Une décision qui fait suite à une affaire américaine
Après avoir rappelé que la Constitution, dans ce grand pays de légistes qu’est la France, est le Contrat social de la nation, avec sa logique intellectuelle, sa cohérence, ses postulats juridiques fiables, le professeur retourna les arguments erronés, invoqués pour justifier cette constitutionnalisation.
Le premier se déduisait de l’exemple offert par l’affaire américaine de l’arrêt Roe vs Wade du 24 juin 2022. Mal compris dans son contexte, cet argument fut ensuite importé, en France, et instrumentalisé, alors que la « défédéralisation » de la question de l’avortement dont il était question, avec cette affaire, ne concernait en rien la France dont le régime politique et juridique n’est aucunement fédéral.

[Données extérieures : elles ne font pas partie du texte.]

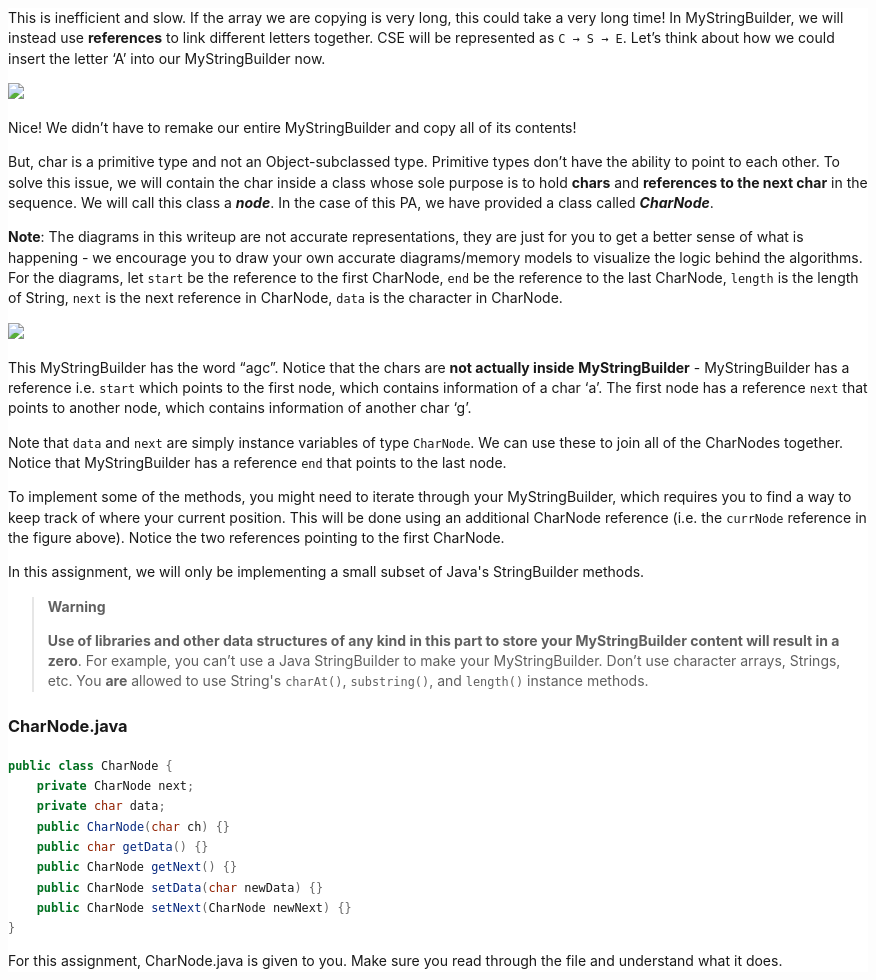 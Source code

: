 
This is inefficient and slow. If the array we are copying is very long, this could take a very long time! In MyStringBuilder, we will instead use **references** to link different letters together. CSE will be represented as `C → S → E`. Let’s think about how we could insert the letter ‘A’ into our MyStringBuilder now.

![](https://i.imgur.com/VnyGRnl.png)

Nice! We didn’t have to remake our entire MyStringBuilder and copy all of its contents!

But, char is a primitive type and not an Object-subclassed type. Primitive types don’t have the ability to point to each other. To solve this issue, we will contain the char inside a class whose sole purpose is to hold __chars__ and __references to the next char__ in the sequence. We will call this class a ***node***. In the case of this PA, we have provided a class called ***CharNode***.

**Note**: The diagrams in this writeup are not accurate representations, they are just for you to get a better sense of what is happening - we encourage you to draw your own accurate diagrams/memory models to visualize the logic behind the algorithms. For the diagrams, 
let `start` be the reference to the first CharNode, `end` be the reference to the last CharNode, 
`length` is the length of String, `next` is the next reference in CharNode, 
`data` is the character in CharNode. 

![](https://i.imgur.com/s9uGPQL.png)


This MyStringBuilder has the word “agc”. Notice that the chars are **not actually inside** **MyStringBuilder** - MyStringBuilder has a reference i.e. `start` which points to the first node, which contains information of a char ‘a’. The first node has a reference `next` that points to another node, which contains information of another char ‘g’. 

Note that `data` and `next` are simply instance variables of type `CharNode`. We can use these to join all of the CharNodes together. Notice that MyStringBuilder has a reference `end` that points to the last node.

To implement some of the methods, you might need to iterate through your MyStringBuilder, which requires you to find a way to keep track of where your current position. This will be done using an additional CharNode reference (i.e. the `currNode` reference in the figure above). Notice the two references pointing to the first CharNode. 

In this assignment, we will only be implementing a small subset of Java's StringBuilder methods.

> **Warning** 
> 
> **Use of libraries and other data structures of any kind in this part to store your MyStringBuilder content will result in a zero**. For example, you can’t use a Java StringBuilder to make your MyStringBuilder. Don’t use character arrays, Strings, etc. You **are** allowed to use String's `charAt()`, `substring()`, and `length()` instance methods. 

### CharNode.java
```java
public class CharNode {
    private CharNode next;
    private char data;
    public CharNode(char ch) {}
    public char getData() {}
    public CharNode getNext() {}
    public CharNode setData(char newData) {}
    public CharNode setNext(CharNode newNext) {}
}
```
For this assignment, CharNode.java is given to you. Make sure you read through the file and understand what it does.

Le deuxième point, selon le professeur, est l’inutilité juridique de cette proposition « portant sur l’effectivité juridique de la loi. » La loi de l’IVG se rattache à la liberté, visée par l’article 2 de la Déclaration des droits de l’homme, à concilier, avec le principe, tout autant constitutionnel, de sauvegarde de la dignité de la personne humaine tel qu’on le lit dans l’article 16 du Code civil : « la loi assure la primauté de la personne, interdit toute atteinte à la dignité de celle-ci et garantit le respect de l’être humain dès le commencement de la vie. » Dans le cas de l’IVG, que faudrait-il faire, dit Madame Le Pourhiet, de cet article issu de la loi Veil ? Y lire son abrogation ? La liberté, on le sait, n’existe pas de manière absolue : c’est à la loi d’en fixer des bornes, comme à l’exercice de tous les droits naturels. Pour rendre possible cette proposition de loi sur l’IVG, c’est-à-dire ne pas assigner de limite au droit de l’IVG, il faudrait écrire, noir sur blanc, non des principes vagues que la jurisprudence peut modifier mais « fixer l’exercice de cette liberté et son contenu, toutes précisions susceptibles de brider, par la lettre, la Constitution ». Dernière hypothèse : faudrait-il mettre l’IVG dans un chapitre à part ? Mais tel n’est pas le rôle d’une Constitution.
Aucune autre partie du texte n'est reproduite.